Mona plissa les yeux pour mieux regarder. Quelques lueurs étaient effectivement visibles. Tolan poursuivit :
‒ Là-bas, tout le monde a été évacué. Mais y’a quelques squatteurs, c’est pour ça qu’il y a de la lumière. C’est confortable, les appartements sont spacieux, mais dans pas longtemps, les habitants réaliseront qu’ils ne peuvent plus courir sans se sentir nauséeux. Et puis un jour ou l’autre, ils auront souvent des maux de tête, des vertiges, et se rendront compte qu’ils ne peuvent décemment plus vivre à une si forte altitude.
Mona reprit une lampée de porgnac. Elle n’en avait jamais bu d’aussi bon. Elle n’osa pas regarder la carte pour en connaître le prix. Sûrement un mois de salaire pour un habitant du bas de l’échelle sociale. Elle comprenait les pillards et les squatteurs, ils vivaient une occasion unique de connaître les plaisirs des riches.
‒ Pour l’instant, les étages sont vidés avant d’être inhabitables, reprit Tolan. Mais plus ça va, plus le temps est court. J’ai pu continuer à vivre deux mois à la maison avant de devoir descendre.
Il montra les étages où les lumières étaient disparates. Aux premières lueurs de l’aube, celles-ci s’estompaient progressivement.
‒ Ceux qui vivent là n’ont sûrement que quelques semaines devant eux. Plus ça va, plus c’est rapide. Jusqu’au jour où les étages seront inhabitables avant d’être évacués. Là, ce sera le début de l’anarchie.
Tolan était le premier à confirmer les propos de Reech. Il n’y aurait pas le temps d’évacuer toute la planète. Mona reprit son verre, le vida. Elle pensa à tous les pauvres qui, après une vie de misère, seraient abandonnés comme des mouchoirs usagés.


Le lendemain matin, Mona se sentait désoeuvrée.

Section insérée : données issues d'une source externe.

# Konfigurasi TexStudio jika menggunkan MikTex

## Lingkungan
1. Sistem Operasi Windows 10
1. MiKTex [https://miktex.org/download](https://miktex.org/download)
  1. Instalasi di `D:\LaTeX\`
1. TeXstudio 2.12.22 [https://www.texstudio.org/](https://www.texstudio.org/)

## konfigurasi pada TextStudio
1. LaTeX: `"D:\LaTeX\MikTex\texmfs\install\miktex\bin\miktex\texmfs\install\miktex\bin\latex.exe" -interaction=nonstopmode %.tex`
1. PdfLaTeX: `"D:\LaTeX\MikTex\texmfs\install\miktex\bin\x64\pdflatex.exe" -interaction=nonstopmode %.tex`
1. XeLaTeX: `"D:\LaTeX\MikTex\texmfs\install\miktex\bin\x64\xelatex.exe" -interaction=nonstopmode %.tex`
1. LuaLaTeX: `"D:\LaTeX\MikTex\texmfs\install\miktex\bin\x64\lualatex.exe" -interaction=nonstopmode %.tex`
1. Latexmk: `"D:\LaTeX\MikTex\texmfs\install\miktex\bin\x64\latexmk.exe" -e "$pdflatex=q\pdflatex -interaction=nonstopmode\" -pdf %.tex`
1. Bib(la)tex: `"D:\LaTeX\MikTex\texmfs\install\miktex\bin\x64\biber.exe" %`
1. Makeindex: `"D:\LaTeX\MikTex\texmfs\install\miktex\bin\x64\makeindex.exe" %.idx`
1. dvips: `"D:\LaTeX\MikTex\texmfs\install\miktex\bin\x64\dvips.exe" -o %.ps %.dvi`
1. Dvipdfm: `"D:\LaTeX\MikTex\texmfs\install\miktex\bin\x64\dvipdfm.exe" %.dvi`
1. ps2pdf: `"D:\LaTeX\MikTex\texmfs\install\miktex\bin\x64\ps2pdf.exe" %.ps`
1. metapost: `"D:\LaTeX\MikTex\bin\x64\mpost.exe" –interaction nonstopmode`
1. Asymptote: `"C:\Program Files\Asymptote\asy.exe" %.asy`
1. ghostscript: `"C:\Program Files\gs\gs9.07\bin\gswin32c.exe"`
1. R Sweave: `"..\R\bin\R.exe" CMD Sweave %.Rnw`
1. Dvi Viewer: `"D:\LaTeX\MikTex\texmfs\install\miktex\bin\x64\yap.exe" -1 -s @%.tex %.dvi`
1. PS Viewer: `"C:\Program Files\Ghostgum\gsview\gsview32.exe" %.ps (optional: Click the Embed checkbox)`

Son travail ne l’attendait pas, elle n’avait pas non plus envie d’aller se défouler en jouant à la gravballe ni de se promener au musée. Elle se rendit au vendeur de sojfrit non loin de chez elle pour y commander son repas. Seule au comptoir, elle grignotait ses sojfrits croustillants, les doigts imbibés de sauce, tout en regardant le murécran qui diffusait des clips. À onze heures, les publicités laissèrent place aux informations. Une image d’une capsule de secours posée dans un champ s’afficha en gros plan, tandis que retentissait la voix  du commentateur :
Sur Volfin, l’immigration clandestine des Zeltrans inquiète la population.

L’image montra une foule. Les manifestants brandissaient des pancartes disant Volfin aux Volfrans ou Zeltrans, allez ailleurs.

Les autorités sont désemparées face à l’ampleur du problème.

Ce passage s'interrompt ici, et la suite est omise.